Libraries

First, you need to install plottable with the following command: pip install plottable

We'll also need the following libraries:

  • pandas for creating a dataframe with our data
  • matplotlib for customizing the table and display it
import matplotlib.pyplot as plt
import pandas as pd
from plottable import Table

Dataset

Since most of the time, when we want to display a beautiful table, it comes from a pandas dataframe, we'll create a (simple) pandas df and use it as the starting point we want to make nice.

data = {'Score': [80, 60, 20, 30, 90],
        'Value': [50.42, 17.01, 42.90, 6.83, 92.06],
        'Comment': ['Nice', 'Cool', 'Fun', 'Bad', 'Okay']}
df = pd.DataFrame(data)

Change color of one column

In order to access one specific column, we use the columns attribute from the Table() and then use:

  • set_facecolor() function for the background color
  • set_fontcolor() function for the text color

In our case, we change the background color of the 'Value' column and the text color of the 'Score' column

# Init a figure 
fig, ax = plt.subplots(figsize=(5, 5))

# Create the Table() object
tab = Table(df)

# Change the color
tab.columns['Value'].set_facecolor("lightblue")
tab.columns['Score'].set_fontcolor("green")

# Display the output
plt.show()

Change color of all columns

If we want to apply the same color for every cell, the easiest way is to iterate over all our columns and use the set_facecolor() or set_fontcolor() at each iteration.

# Init a figure 
fig, ax = plt.subplots(figsize=(5, 5))

# Create the Table() object
tab = Table(df)

# Change the color
for col in df.columns:
    tab.columns[col].set_facecolor("lightblue")
    tab.columns[col].set_fontcolor("red")

# Display the output
plt.show()

Keep in mind that the index of our table is not in our columns.
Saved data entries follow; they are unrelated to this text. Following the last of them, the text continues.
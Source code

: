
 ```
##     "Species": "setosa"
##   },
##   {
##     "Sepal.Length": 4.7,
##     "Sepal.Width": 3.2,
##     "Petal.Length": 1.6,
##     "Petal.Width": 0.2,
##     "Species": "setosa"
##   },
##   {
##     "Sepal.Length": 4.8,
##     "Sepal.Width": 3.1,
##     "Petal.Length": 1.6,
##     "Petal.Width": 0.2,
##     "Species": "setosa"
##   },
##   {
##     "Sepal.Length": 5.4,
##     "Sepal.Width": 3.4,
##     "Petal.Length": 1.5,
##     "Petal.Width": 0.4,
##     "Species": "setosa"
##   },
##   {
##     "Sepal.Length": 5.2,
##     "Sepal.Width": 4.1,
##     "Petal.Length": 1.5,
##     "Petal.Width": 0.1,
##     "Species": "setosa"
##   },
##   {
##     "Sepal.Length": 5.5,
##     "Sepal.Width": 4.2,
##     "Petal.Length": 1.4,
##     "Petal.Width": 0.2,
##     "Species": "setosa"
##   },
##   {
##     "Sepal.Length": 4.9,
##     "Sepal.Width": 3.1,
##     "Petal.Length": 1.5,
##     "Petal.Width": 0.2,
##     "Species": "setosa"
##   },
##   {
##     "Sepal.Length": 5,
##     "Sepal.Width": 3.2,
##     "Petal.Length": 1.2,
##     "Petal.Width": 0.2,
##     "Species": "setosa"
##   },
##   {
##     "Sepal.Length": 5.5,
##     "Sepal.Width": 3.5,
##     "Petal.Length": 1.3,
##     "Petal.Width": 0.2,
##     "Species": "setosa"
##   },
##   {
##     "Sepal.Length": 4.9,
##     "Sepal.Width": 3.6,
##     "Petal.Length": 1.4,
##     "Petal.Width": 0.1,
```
However, in a similar way as the columns, you can access it with tab.columns['index']

Change color of one row

You can access rows with the rows attribute from the Table() and use the set_facecolor() or set_fontcolor(), depending on what you want to change.

# Init a figure 
fig, ax = plt.subplots(figsize=(5, 5))

# Create the Table() object
tab = Table(df)

# Change the color
tab.rows[1].set_facecolor("lightblue")
tab.rows[2].set_fontcolor("red")

# Display the output
plt.show()

Change color of all rows

Plottable has a nice feature that allows us to change color only of even or odd rows. You can use the even_row_color and odd_row_color when creating the Table object.

# Init a figure 
fig, ax = plt.subplots(figsize=(5, 5))

# Create the Table() object
tab = Table(df,
            even_row_color='lightgrey',
            odd_row_color='orange')

# Display the output
plt.show()

Use a gradient of colors

We need to import new elements from both plottable and matplotlib:

  • a colormap from matplotlib: in our case we'll use a gradient of blues
  • ColumnDefinition in order to specify the cmap we want for which column

The main interest of this is that the color is proportionaly stronger according to values in the cell.
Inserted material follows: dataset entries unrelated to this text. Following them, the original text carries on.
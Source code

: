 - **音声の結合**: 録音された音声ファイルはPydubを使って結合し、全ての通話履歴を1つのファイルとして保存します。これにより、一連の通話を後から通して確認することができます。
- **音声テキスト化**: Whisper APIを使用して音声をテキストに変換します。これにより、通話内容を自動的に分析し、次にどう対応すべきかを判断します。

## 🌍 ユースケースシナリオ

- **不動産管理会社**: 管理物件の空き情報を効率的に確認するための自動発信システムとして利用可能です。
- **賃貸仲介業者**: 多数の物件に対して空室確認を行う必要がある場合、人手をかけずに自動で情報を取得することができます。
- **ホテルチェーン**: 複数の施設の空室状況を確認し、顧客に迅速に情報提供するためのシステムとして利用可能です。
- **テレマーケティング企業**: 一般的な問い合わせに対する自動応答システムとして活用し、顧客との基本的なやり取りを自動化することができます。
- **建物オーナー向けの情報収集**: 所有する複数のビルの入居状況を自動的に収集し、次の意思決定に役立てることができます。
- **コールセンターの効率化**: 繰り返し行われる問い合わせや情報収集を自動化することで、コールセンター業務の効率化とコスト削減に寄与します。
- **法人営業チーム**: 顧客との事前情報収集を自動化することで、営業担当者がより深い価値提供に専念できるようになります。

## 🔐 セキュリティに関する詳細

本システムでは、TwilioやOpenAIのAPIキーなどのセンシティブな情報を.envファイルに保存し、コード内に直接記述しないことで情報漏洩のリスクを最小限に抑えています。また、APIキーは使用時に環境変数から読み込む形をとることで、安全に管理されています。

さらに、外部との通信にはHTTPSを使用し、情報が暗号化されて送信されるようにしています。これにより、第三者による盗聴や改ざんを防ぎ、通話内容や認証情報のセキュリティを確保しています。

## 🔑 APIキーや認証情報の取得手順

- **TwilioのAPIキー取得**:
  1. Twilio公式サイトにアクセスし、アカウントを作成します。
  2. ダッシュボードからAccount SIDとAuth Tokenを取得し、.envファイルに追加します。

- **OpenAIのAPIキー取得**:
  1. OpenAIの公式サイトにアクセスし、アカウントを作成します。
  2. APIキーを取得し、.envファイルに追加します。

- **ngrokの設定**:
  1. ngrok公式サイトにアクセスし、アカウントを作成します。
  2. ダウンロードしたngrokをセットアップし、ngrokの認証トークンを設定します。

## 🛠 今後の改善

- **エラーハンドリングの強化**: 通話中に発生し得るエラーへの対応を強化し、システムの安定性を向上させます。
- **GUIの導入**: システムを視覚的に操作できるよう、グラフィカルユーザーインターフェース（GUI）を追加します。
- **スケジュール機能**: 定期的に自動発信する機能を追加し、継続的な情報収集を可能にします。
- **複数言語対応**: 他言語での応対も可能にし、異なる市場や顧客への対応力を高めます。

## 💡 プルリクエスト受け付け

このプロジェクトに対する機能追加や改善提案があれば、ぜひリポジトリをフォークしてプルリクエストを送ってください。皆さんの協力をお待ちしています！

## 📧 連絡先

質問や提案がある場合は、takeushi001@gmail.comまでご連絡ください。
from matplotlib.cm import Blues
from plottable import ColumnDefinition

# Init a figure 
fig, ax = plt.subplots(figsize=(5, 5))

# Create the Table() object
tab = Table(df,
            column_definitions=[ColumnDefinition(name="Score", cmap=Blues)])

# Display the output
plt.show()

Going further

This post explains the how to change colors with the plottable library.